Navigate the results: Post processor for static analysis
In addition to building the static analysis systems themselves, we have created open source tools to review and analyze the results generated by MT (and Pysa). We call our stand-alone processing tool Static Analysis Post Processor (SAPP).
Us first shared our work on SAPP and how to use its command line interface (CLI) to navigate Pysa at DefCon 2020. SAPP is specifically designed to support various static analysis tools and it supports MT out of the box.
SAPP takes over the raw output of MT and facilitates the triage of the results. SAPP is designed to visually demonstrate how data can potentially flow from source to sink so that experts can quickly assess whether they are okay with the tool’s assessment.
The SAPP trace view shows the data flow step by step. It highlights the relevant lines of code and allows the safety engineer to traverse possible paths that will eventually reach the same sink location in the code.

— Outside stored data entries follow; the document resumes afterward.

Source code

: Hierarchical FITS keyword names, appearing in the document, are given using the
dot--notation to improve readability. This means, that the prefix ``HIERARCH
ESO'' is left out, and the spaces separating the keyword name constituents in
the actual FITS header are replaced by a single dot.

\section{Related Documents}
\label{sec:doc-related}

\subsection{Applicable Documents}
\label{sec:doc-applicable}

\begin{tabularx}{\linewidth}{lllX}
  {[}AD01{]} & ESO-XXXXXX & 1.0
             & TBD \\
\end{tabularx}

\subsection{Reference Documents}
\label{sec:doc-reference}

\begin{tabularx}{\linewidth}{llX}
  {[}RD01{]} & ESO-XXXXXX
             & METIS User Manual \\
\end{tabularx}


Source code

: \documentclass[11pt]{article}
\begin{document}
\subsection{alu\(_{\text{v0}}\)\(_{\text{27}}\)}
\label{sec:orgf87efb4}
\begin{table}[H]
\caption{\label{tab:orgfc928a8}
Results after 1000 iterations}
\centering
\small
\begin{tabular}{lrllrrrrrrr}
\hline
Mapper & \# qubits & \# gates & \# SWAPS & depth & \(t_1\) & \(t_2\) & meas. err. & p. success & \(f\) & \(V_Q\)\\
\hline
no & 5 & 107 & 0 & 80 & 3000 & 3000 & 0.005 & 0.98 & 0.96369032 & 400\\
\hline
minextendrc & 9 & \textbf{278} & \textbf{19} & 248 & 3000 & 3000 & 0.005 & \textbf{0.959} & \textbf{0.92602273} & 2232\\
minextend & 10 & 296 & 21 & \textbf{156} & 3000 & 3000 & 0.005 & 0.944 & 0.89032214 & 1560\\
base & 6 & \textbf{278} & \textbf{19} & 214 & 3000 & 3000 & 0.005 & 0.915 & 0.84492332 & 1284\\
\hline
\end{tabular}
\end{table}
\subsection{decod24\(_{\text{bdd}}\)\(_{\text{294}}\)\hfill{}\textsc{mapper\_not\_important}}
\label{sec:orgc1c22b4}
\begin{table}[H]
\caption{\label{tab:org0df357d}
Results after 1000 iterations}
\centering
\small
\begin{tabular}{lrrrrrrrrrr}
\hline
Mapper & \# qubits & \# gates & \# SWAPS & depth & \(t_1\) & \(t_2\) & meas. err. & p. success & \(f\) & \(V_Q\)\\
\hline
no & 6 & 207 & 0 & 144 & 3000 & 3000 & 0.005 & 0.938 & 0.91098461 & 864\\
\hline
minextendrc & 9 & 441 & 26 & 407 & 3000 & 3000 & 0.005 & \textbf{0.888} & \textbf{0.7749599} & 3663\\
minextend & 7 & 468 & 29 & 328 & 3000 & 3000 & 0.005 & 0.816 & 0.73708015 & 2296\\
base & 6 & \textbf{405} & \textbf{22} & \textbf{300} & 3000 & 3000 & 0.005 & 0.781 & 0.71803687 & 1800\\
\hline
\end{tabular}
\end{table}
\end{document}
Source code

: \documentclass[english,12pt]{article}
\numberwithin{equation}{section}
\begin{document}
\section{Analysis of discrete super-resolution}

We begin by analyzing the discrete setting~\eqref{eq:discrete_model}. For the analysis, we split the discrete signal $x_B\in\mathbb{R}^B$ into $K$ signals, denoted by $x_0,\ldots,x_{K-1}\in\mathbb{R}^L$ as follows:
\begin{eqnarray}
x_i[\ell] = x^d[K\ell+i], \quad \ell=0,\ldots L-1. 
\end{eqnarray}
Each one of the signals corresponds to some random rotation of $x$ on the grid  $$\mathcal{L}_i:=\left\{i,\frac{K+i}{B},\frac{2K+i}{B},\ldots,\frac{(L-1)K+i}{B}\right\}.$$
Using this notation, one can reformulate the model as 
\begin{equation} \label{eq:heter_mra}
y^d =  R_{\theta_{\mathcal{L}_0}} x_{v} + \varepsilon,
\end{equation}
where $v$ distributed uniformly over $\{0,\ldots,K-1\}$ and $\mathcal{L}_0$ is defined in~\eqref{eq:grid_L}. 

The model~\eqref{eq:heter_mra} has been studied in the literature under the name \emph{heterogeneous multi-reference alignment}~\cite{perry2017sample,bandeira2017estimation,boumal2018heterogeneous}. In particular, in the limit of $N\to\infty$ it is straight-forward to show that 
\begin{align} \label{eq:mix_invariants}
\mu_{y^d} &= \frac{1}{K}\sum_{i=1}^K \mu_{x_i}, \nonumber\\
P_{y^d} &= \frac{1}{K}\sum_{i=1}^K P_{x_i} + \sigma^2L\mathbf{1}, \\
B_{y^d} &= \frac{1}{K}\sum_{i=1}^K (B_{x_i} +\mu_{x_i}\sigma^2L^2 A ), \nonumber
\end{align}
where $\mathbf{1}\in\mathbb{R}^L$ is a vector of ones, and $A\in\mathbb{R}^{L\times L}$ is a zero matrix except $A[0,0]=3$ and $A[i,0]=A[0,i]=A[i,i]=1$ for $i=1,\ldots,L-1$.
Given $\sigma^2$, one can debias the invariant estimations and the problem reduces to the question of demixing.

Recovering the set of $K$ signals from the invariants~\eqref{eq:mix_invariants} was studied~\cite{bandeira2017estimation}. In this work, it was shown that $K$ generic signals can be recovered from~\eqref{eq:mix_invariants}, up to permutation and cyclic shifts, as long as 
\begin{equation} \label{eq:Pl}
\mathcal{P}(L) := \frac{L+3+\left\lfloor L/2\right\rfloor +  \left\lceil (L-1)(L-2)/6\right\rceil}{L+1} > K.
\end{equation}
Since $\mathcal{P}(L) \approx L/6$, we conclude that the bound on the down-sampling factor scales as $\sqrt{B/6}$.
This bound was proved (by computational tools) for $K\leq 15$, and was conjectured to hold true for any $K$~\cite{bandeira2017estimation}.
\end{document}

To give you an idea of what this looks like, here’s a quick demo of how MT runs in a sample app:
As you can see, SAPP presents a list of problems, each of which is a potential vulnerability. Each problem contains one or more traces; If several traces are essentially similar, they are grouped on the same problem to judge whether the overall problem is valid. SAPP supports extensive filtering and search functions so that safety engineers can concentrate on the results that they want to investigate in each list.
First steps with Mariana Trench
MT is available on GitHub, and we have published a binary distribution on PyPI. We also wrote a short instructions to get you started.
Our teams are actively developing MT to improve it further. If you have any feedback or are interested in working with us, please open an issue or contact us on GitHub.
We would like to thank you Maxime Arthaud, Amar Bhosale, Tanning Janssen van Doorn, Yuh Shin Ong, Chenguang Shen, Simran Virk, Shannon Zhu, and everyone else who worked on Mariana Trench.